On Tue, Jul 09, 2024 at 07:49:43AM -0700, Clark Boylan wrote:
> On Tue, Jul 9, 2024, at 1:37 AM, smooney@redhat.com wrote:
> > On Tue, 2024-07-09 at 04:38 +0200, Thomas Goirand wrote:
> >> Hi,
> >>
> >> Currently, it looks like stestr calculate which thread should run which
> >> test at the beginning, by calculating some partition, and then launch
> >> all tests at once. With a lot of threads, the result is, at the end,
> >> only a few cores are in use, with all the others being idle.
> > currently unless you overried it my understanidn is the deistrubtion of
> > tests is done on the class level
> > in a round robbin maner acroos the worker threads.
> > as you said this is done prior to lauching the worker thread staticly
> > pre start up
> > by generating a file with the relevent distibution.
>
> The docs [0] say this "Currently the partitioning algorithm is simple round-robin for tests that stestr has not seen run before, and equal-time buckets for tests that stestr has seen run." which maintains the old testr behavior.
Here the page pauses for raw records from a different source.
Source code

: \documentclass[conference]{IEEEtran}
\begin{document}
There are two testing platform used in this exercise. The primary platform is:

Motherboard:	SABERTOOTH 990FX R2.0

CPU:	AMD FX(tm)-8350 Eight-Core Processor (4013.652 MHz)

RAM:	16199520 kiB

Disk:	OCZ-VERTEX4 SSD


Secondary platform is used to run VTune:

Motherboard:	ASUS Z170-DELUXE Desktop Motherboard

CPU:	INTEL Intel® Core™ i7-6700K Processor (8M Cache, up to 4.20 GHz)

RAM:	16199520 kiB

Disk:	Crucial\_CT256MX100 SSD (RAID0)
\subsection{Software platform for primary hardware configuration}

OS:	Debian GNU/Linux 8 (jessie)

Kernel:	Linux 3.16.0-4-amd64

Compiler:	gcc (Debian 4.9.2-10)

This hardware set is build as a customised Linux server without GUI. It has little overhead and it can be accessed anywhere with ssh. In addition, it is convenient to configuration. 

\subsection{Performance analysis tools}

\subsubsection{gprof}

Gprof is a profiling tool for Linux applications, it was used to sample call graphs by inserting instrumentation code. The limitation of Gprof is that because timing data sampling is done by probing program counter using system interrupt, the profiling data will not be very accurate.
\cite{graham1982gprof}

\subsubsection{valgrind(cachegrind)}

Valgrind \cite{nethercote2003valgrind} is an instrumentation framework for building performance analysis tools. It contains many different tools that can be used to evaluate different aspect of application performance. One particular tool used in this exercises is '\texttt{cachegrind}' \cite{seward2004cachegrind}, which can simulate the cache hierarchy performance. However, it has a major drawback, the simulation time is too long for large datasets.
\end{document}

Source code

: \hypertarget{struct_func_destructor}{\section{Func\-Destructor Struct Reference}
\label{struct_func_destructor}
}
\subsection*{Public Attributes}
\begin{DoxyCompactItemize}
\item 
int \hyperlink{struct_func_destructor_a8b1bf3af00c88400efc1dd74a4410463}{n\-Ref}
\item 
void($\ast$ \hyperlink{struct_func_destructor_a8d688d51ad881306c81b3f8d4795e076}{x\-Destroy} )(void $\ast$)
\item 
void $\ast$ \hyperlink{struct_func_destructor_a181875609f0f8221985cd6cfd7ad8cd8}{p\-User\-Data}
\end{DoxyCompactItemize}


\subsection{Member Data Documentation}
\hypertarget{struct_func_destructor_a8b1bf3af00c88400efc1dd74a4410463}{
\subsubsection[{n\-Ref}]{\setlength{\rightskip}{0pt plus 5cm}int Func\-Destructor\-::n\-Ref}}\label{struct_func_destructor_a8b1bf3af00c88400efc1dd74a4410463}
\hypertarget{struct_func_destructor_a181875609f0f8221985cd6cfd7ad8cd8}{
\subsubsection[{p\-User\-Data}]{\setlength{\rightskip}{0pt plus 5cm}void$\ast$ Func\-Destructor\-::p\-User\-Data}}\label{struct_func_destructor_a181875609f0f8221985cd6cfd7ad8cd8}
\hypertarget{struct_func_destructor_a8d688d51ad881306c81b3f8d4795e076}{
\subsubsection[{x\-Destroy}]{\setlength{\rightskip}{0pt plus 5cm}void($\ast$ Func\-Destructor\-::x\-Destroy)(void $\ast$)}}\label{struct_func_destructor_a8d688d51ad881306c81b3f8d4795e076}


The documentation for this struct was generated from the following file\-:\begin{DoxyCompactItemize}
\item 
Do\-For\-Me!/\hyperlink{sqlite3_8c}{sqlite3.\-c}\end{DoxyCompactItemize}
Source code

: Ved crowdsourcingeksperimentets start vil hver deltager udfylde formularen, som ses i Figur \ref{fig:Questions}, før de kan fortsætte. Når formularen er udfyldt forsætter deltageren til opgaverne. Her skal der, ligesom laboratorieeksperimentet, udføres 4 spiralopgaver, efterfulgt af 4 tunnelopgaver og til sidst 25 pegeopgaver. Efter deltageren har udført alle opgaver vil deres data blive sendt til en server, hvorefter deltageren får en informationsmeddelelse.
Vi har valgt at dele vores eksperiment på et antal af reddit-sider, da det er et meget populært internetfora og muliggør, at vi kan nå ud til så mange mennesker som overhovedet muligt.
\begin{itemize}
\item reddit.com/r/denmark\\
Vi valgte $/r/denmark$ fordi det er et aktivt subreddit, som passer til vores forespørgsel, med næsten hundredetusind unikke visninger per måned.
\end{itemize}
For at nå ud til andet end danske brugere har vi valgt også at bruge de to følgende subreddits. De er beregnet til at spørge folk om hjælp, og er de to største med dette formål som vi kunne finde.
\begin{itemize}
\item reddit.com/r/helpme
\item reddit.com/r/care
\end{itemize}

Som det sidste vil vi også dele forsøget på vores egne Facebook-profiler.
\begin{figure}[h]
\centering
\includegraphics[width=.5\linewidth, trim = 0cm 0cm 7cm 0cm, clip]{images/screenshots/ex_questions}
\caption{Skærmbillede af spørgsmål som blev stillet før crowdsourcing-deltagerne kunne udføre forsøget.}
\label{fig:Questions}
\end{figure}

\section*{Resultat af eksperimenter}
Basically if there is run information in the stestr database it should use that to bucket tests more evenly. Are you seeing this behavior in a fresh checkout or with existing data in your database? One option for CI would be to record historical runs and preseed the database in fresh checkouts with that information.
>
> >>
> >> Would there be a way to have a pool of available threads instead, and
> >> have stestr to give threads something to eat when they are available,
> >> instead of the current way?
> > i think based on how this currnelty works that would require use to
> > repealty
> > spawn thread and genrate new workers after every class. effectivly
> > pregenerate a set of task files at start up and when one thread
> > complete grab the next file
> > an lauch a new thread.
> >
> > if you actully wanted to do this with a thread pool and dispatch tests
> > into that i think
> > i would be a larger rewrite.
> >
> >> How much work would that be?
> >
> > im not very familar with the workings of this although i have had to
> > debug it once or twice
> > a few years ago due to gate issues but im not conviced this would be
> > that easy to do in a more dynmic way
> > you could likely hack toghete ther appoch of generateing may test list
> > files and spawning thread up to n
> > wiht less work then properly usign a thread pool and quing the test
> > units but i suspect both would be
> > more then a couple of hours work but i dont know if thats days or weeks.
> > it likely depens on how familar people are with stestr, unfortuenlly
> > there are not many that are.
> >>

This isn't actually a new idea, it's something we initially discussed adding
to stestr for Tempest and Nova unittests like 6-7 years ago.

I actually have a WIP pull request implementing this as an experimental
feature from ~5 years ago here:

https://github.com/mtreinish/stestr/pull/271

At the time I got it working on Linux and macOS, but was struggling to
get the IPC for result streaming working correctly on Windows. I was eventually
going to make the option for POSIX compatible platforms only to side step this
initially, but I never circled back to it because there wasn't a huge demand for
the feature and I got distracted by other things. I just updated the branch and
it looks like in the intervening time things have bit-rotted a bit and it's not
working at all anymore.

But, Clark's analysis is correct, and typically if you have a historical run in
the stestr database the historical timing based partitioning strategy does a good
enough job with worker balance that this isn't a problem most of the time (which
is why the demand for #271 hasn't been so high).

To take advantage of this in CI the trick a lot of people do in is cache the
subunit result stream from the run and before running the tests you call
`stestr load` on that cached result stream to populate the local database with
historical data. Back in the day we used to do this with the subunit2sql
database for Openstack, but since that's all been retired I'm not sure what the
current status of any of this configuration is.

-Matt Treinish

>
> [0] https://stestr.readthedocs.io/en/latest/MANUAL.html#parallel-testing
[1] https://stestr.readthedocs.io/en/stable/MANUAL.html#load